[slurm-users] SLURM starts new job before CG finishes

Thu Feb 6 15:48:11 UTC 2020

Hi James,

Just for a slightly different take, 2-3 minutes seems a bit long for an
epilog script. Do you need to run all of those checks after every job?

Also, you describe it as running health checks; why not run those checks
via the HealthCheckProgram every HealthCheckInterval (e.g. 1 hour)?

Or better, split more job-specific checks into the Epilog and put general
node-specific checks into HealthCheckProgram.

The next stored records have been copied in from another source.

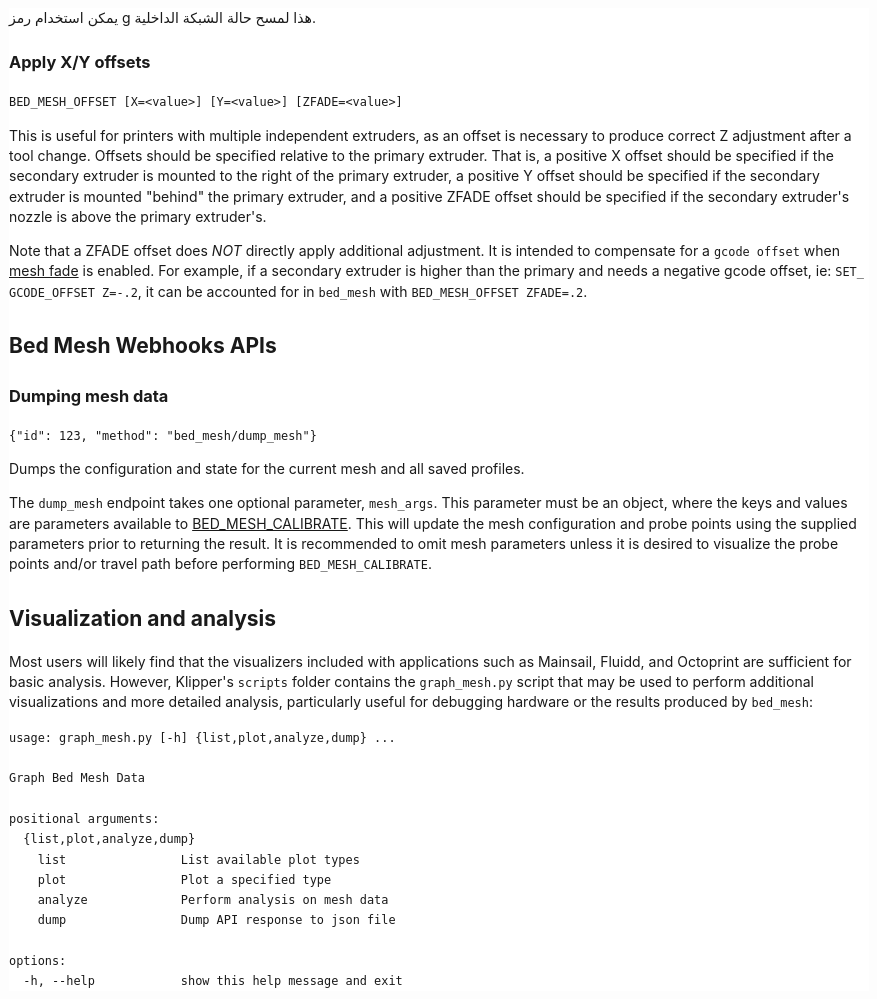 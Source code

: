 يمكن استخدام رمز g هذا لمسح حالة الشبكة الداخلية.

### Apply X/Y offsets

`BED_MESH_OFFSET [X=<value>] [Y=<value>] [ZFADE=<value>]`

This is useful for printers with multiple independent extruders, as an offset is necessary to produce correct Z adjustment after a tool change. Offsets should be specified relative to the primary extruder. That is, a positive X offset should be specified if the secondary extruder is mounted to the right of the primary extruder, a positive Y offset should be specified if the secondary extruder is mounted "behind" the primary extruder, and a positive ZFADE offset should be specified if the secondary extruder's nozzle is above the primary extruder's.

Note that a ZFADE offset does *NOT* directly apply additional adjustment. It is intended to compensate for a `gcode offset` when [mesh fade](#mesh-fade) is enabled. For example, if a secondary extruder is higher than the primary and needs a negative gcode offset, ie: `SET_GCODE_OFFSET Z=-.2`, it can be accounted for in `bed_mesh` with `BED_MESH_OFFSET ZFADE=.2`.

## Bed Mesh Webhooks APIs

### Dumping mesh data

`{"id": 123, "method": "bed_mesh/dump_mesh"}`

Dumps the configuration and state for the current mesh and all saved profiles.

The `dump_mesh` endpoint takes one optional parameter, `mesh_args`. This parameter must be an object, where the keys and values are parameters available to [BED_MESH_CALIBRATE](#bed_mesh_calibrate). This will update the mesh configuration and probe points using the supplied parameters prior to returning the result. It is recommended to omit mesh parameters unless it is desired to visualize the probe points and/or travel path before performing `BED_MESH_CALIBRATE`.

## Visualization and analysis

Most users will likely find that the visualizers included with applications such as Mainsail, Fluidd, and Octoprint are sufficient for basic analysis. However, Klipper's `scripts` folder contains the `graph_mesh.py` script that may be used to perform additional visualizations and more detailed analysis, particularly useful for debugging hardware or the results produced by `bed_mesh`:

```
usage: graph_mesh.py [-h] {list,plot,analyze,dump} ...

Graph Bed Mesh Data

positional arguments:
  {list,plot,analyze,dump}
    list                List available plot types
    plot                Plot a specified type
    analyze             Perform analysis on mesh data
    dump                Dump API response to json file

options:
  -h, --help            show this help message and exit
```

But either way, as Lyn noted, you might still need to set CompleteWait to a
non-zero value to allow the epilog to finish.

Kind regards,
Paddy

On Mon, Feb 03, 2020 at 01:58:15PM +0000, Erwin, James wrote:

> Hello,
> Thank you for your reply Lyn. I found a temporary workaround (epilog touching a file in /tmp/ and making a prolog wait until the epilog finishes and removes the file).
> I was looking at CompleteWait before I tried these work-arounds but as it is written in the docs, I do not understand how this would help.
> 
> CompleteWait
> The time, in seconds, given for a job to remain in COMPLETING state before any additional jobs are scheduled. If set to zero, pending jobs will be started as soon as possible. Since a COMPLETING job's resources are released for use by other jobs as soon as the Epilog completes on each individual node, this can result in very fragmented resource allocations.
> 
> In my case, the epilog is still executing (according ps and the health checks), and slurm still starts new jobs on the node.
> 
> Thanks,
> James
> 
> 
> From: slurm-users <slurm-users-bounces at lists.schedmd.com> On Behalf Of Lyn Gerner
> Sent: Wednesday, January 22, 2020 12:27 PM
> To: Slurm User Community List <slurm-users at lists.schedmd.com>
> Cc: slurm-users at schedmd.com
> Subject: Re: [slurm-users] SLURM starts new job before CG finishes
> 
> James, you might take a look at CompleteWait and KillWait.
> 
> Regards,
> Lyn
> 
> On Fri, Jan 3, 2020 at 12:27 PM Erwin, James <james.erwin at intel.com<mailto:james.erwin at intel.com>> wrote:
> Hello,
> 
> I’ve recently updated a cluster to SLURM 19.05.4 and notice that new jobs are starting on nodes still in the CG state. In an epilog I am running node health checks that last about 2-3 minutes. In the previous version (ancient 15.08), jobs would not start running on these nodes until the epilog was complete and the node is out of the CG state. Does anyone know why this overlap of R with CG might be happening?
> 
> There is a release note for version 19.05.3 that looks possibly related but I’m not exactly sure what it means:
> 
> * Changes in Slurm 19.05.3
> ==========================
> ...
> -- Nodes in COMPLETING state treated as being currently available for job
>     will-run test.
> 
> 
> Thanks,
> James
> 

-- 
Paddy Doyle
Research IT / Trinity Centre for High Performance Computing,
Lloyd Building, Trinity College Dublin, Dublin 2, Ireland.
Phone: +353-1-896-3725
https://www.tchpc.tcd.ie/